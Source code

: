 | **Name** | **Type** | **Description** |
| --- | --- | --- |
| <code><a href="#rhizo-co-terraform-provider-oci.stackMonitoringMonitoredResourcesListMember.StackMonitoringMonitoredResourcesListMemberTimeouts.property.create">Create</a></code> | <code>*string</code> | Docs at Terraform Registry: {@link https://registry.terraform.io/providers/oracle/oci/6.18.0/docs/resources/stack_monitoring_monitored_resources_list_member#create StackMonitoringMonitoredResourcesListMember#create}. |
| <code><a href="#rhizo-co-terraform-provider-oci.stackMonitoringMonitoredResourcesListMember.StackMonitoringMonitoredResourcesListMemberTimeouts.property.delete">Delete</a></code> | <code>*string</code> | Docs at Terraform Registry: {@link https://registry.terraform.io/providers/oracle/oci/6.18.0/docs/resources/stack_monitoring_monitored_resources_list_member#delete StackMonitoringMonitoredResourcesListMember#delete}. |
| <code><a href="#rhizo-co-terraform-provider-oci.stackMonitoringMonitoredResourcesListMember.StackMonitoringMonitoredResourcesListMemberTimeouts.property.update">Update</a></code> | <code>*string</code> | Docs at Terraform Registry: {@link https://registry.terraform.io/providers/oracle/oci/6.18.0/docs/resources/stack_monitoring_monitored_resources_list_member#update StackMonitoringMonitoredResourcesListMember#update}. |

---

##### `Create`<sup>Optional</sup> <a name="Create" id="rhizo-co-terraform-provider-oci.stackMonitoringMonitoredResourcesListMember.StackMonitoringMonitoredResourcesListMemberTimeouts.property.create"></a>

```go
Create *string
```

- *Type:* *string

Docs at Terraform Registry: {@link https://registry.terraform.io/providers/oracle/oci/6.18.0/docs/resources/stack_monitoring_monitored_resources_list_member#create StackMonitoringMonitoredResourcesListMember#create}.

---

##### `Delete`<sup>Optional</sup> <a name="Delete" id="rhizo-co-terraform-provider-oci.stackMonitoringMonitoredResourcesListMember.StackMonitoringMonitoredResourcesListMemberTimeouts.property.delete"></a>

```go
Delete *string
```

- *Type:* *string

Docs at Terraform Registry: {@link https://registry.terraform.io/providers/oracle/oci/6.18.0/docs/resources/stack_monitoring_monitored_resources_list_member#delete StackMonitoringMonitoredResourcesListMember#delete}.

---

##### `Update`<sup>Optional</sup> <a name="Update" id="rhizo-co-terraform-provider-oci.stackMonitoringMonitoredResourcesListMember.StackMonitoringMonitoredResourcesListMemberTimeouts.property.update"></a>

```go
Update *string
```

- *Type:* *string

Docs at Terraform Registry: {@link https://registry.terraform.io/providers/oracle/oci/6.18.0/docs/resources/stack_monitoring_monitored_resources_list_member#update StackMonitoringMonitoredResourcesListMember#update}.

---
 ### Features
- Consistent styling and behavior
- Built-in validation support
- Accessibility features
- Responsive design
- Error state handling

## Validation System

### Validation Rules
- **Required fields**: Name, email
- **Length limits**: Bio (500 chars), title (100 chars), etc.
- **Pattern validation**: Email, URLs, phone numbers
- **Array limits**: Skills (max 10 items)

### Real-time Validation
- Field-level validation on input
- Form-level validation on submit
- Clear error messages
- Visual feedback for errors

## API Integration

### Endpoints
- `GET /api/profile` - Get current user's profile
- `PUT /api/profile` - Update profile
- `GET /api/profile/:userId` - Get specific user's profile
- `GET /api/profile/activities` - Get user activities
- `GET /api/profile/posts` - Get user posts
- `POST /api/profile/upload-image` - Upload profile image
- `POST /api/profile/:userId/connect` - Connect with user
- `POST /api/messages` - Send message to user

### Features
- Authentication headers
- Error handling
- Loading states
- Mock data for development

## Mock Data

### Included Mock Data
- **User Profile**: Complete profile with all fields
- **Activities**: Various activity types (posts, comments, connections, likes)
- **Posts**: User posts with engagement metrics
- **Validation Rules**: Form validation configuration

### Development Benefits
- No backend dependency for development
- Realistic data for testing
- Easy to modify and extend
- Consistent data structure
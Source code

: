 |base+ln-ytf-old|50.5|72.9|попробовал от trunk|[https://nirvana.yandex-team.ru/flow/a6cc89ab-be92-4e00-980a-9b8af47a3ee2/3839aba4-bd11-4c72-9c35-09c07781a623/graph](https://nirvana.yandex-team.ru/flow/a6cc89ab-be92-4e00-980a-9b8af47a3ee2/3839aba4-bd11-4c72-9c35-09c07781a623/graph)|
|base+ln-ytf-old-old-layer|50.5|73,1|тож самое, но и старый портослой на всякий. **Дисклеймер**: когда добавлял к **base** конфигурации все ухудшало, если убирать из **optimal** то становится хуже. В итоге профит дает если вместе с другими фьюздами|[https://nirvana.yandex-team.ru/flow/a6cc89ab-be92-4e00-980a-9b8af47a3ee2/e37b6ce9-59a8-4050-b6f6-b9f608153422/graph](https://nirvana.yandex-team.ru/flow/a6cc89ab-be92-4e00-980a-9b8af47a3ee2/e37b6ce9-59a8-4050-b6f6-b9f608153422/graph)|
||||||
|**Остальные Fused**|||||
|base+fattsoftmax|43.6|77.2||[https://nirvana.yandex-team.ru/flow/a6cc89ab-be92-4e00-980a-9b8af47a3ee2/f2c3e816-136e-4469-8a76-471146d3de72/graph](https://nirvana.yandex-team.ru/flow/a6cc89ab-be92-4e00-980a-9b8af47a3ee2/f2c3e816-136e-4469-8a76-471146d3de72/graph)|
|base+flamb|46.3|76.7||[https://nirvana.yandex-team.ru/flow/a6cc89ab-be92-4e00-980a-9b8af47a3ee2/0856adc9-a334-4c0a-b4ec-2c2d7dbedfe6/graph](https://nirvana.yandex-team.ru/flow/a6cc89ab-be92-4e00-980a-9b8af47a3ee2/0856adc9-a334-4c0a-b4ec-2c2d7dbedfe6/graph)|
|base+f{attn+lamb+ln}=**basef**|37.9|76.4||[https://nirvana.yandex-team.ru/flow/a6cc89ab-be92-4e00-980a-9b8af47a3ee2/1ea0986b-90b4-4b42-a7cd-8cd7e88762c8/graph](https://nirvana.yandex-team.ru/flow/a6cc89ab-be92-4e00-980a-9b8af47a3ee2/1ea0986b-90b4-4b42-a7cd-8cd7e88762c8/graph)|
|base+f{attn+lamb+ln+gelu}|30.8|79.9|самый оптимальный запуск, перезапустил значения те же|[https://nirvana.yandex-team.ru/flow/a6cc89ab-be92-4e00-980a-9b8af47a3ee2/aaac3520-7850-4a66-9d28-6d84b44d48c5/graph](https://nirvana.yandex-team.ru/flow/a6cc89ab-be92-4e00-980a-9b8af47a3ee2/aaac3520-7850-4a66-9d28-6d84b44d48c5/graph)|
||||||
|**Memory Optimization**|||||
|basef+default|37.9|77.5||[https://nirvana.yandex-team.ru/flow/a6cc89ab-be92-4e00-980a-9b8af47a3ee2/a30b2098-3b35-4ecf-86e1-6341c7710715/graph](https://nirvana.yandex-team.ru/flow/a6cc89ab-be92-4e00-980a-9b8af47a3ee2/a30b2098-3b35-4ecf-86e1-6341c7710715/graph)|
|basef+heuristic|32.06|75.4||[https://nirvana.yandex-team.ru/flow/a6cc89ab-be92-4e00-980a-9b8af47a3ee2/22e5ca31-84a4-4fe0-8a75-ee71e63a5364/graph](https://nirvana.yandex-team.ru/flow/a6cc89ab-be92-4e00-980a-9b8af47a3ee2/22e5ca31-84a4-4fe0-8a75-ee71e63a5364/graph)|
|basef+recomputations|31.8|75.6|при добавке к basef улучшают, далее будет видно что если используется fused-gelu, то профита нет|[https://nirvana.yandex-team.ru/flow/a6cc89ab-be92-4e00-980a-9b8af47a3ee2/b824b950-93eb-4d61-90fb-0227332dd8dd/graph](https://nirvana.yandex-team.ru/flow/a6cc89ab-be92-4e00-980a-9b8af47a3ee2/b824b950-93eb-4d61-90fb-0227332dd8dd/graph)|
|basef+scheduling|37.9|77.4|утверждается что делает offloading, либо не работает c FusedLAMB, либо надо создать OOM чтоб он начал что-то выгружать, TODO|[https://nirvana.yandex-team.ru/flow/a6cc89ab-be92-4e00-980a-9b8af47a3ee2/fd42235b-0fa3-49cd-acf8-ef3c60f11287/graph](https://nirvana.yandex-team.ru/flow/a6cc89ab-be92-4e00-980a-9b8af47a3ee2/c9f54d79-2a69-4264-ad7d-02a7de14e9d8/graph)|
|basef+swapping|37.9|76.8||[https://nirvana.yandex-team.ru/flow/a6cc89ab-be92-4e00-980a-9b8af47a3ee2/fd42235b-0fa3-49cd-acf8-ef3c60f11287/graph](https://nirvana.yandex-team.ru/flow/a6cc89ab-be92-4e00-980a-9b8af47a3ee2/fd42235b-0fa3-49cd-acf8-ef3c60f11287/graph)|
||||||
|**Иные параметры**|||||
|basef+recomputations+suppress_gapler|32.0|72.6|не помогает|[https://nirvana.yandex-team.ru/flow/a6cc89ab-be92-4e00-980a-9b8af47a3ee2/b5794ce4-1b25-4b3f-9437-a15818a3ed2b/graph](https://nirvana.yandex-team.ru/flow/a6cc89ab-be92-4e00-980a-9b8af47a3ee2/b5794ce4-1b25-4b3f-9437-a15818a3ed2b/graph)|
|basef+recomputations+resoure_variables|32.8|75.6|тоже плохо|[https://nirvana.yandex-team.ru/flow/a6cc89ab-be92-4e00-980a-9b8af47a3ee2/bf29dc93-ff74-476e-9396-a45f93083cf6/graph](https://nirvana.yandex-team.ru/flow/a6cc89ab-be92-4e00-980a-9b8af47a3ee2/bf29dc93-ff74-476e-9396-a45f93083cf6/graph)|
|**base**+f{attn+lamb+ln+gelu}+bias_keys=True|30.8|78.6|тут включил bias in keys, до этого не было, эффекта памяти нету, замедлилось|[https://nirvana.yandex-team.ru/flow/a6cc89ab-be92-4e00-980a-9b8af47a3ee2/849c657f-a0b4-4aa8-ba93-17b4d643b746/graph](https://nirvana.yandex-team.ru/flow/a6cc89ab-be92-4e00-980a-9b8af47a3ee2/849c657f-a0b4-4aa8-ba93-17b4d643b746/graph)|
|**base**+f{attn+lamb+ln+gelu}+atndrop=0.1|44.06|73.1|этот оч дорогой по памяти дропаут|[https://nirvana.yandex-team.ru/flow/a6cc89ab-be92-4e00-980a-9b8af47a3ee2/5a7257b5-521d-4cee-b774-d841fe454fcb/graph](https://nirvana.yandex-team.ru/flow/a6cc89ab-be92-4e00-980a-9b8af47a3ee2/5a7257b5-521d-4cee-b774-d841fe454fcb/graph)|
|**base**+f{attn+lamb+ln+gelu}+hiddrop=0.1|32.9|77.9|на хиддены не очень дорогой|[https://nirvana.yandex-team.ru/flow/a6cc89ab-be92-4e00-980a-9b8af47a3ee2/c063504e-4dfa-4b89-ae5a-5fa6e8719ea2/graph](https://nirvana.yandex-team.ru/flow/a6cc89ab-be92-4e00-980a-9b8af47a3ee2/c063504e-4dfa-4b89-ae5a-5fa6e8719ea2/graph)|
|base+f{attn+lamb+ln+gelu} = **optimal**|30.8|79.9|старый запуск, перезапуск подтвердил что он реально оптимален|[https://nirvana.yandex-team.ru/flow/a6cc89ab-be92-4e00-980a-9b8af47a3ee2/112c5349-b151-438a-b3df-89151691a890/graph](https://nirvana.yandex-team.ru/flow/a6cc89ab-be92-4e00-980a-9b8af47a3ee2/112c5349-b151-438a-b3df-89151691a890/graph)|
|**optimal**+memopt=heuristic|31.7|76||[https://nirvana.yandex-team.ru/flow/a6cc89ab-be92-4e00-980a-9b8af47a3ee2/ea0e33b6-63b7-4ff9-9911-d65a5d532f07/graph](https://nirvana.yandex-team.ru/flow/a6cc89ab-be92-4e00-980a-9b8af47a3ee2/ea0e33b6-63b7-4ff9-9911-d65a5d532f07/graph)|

§

→ Task objective:
Count the lines of the listing that contain the word "handling", and give only the number.

→ Written answer:
2